Storm Observability Pillars
sparki intermediate 6 min read
ELI5
Storm is the platform’s nervous system: it counts what happened (metrics), narrates what happened (logs), and draws maps of how requests moved (traces). It picks signals surgically — every metric, log, and trace must answer a specific operational question.
Technical Deep Dive
services/observability-storm/STORM_OBSERVABILITY_STRATEGY.md is the canonical document. The stack is Prometheus + StatsD for metrics, structured JSON logs, and distributed tracing across api-engine, deploy-loco, and auth-shield.
Four Instrumentation Surfaces
| Surface | Examples |
|---|---|
| Application Layer | HTTP latency p50/p95/p99, error rates, status code distribution, goroutines, heap, GC pauses |
| Pipeline & Build | Stage timings (detect → generate → execute → deploy), job queue size, executor container startup, test pass/fail |
| Infrastructure | CPU, memory, disk I/O, container memory pressure, K8s pod restarts, DB connection saturation, replication lag |
| Business & SLO | Error-budget consumed, fast/slow burn rate, availability of detect→build→deploy, MTTR |
Trace Boundaries
| Operation | Start | End | Span Tags |
|---|---|---|---|
| Project Detection | API call received | Detection result stored | operation=detect, project_id, language_count, time_ms |
| Pipeline Generation | Detection complete | Pipeline config persisted | operation=generate, framework_count, stage_count |
| Build Execution | Job dequeued | Build log archived | operation=build, job_id, executor_type, status |
| Deployment | Deployment triggered | Target reached | operation=deploy, target_env, strategy, duration_ms |
| Chaos Test | Test injected | Chaos resolved | operation=chaos, test_type, failure_mode, recovery_time |
Signal Flow
flowchart LR subgraph Services AE[api-engine] DL[deploy-loco] AS[auth-shield] end AE -- Prometheus scrape --> PR[(Prometheus)] DL -- Prometheus scrape --> PR AS -- Prometheus scrape --> PR AE -- OTLP traces --> OT[(OTel Collector)] DL -- OTLP traces --> OT OT --> JG[(Jaeger/Tempo)] AE -- JSON logs --> LK[(Loki)] DL -- JSON logs --> LK AS -- JSON logs --> LK PR --> GR[Grafana dashboards] JG --> GR LK --> GR PR --> AM[Alertmanager] AM --> ON[on-call]Error Budget Vocabulary
- budget consumed — fraction of the SLO window’s allowed errors used so far.

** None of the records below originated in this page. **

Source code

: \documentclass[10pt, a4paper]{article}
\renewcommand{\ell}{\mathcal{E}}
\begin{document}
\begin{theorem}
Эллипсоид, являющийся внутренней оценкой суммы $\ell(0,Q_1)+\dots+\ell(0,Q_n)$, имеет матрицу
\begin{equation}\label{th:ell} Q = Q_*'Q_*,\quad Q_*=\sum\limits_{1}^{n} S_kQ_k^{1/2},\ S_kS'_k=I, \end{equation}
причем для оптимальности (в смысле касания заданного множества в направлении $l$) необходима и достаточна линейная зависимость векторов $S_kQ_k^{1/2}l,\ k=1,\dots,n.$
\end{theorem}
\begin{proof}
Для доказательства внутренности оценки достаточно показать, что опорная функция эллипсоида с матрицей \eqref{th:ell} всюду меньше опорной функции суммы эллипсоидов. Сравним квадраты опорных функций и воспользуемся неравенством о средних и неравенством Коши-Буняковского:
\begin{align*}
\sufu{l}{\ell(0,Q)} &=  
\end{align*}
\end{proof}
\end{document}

- fast burn — short-window high-rate error consumption (page now).
- slow burn — long-window slow drift toward exhausting the budget (ticket).
- MTTR — mean time to recovery, tracked as a business metric.
Key Terms
- instrumentation surface — one of the four bands above; the strategy explicitly avoids “everything is a metric”

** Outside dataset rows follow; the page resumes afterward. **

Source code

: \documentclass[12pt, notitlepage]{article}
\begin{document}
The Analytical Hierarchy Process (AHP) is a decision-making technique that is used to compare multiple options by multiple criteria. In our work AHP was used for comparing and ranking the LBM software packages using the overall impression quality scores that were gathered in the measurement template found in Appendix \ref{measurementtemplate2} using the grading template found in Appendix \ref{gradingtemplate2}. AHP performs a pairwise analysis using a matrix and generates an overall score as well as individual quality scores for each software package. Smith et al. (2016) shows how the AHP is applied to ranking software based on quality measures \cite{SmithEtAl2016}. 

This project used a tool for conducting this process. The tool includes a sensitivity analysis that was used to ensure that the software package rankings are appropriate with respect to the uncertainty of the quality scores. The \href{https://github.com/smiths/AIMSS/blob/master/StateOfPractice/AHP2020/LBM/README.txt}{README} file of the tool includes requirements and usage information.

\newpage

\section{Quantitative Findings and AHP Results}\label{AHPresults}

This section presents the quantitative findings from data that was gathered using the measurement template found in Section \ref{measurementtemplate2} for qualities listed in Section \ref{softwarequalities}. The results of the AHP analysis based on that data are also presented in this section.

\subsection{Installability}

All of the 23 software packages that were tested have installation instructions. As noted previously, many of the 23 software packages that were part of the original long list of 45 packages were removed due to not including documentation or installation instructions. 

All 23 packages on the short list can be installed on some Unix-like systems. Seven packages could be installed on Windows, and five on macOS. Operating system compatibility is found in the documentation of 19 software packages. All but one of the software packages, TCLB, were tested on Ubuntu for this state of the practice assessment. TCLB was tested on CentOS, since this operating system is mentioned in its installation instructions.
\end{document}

- trace boundary — a defined start/end pair for a span, with mandatory tags
- error budget —
1 - SLO; the allowed bad-event quota in a rolling window - burn rate — speed at which the budget is being consumed; multi-window alerting (fast & slow)
Q&A
Q: Why not log everything and grep later? A: Cost and signal-to-noise. The strategy prioritises “surgical precision”: each signal must answer a question. Volume logging defeats both the bill and the engineer’s attention.
Q: Where do business metrics like MTTR live? A: In the SLO surface (band 4). They are derived from incident records + alert timestamps, not from raw application metrics.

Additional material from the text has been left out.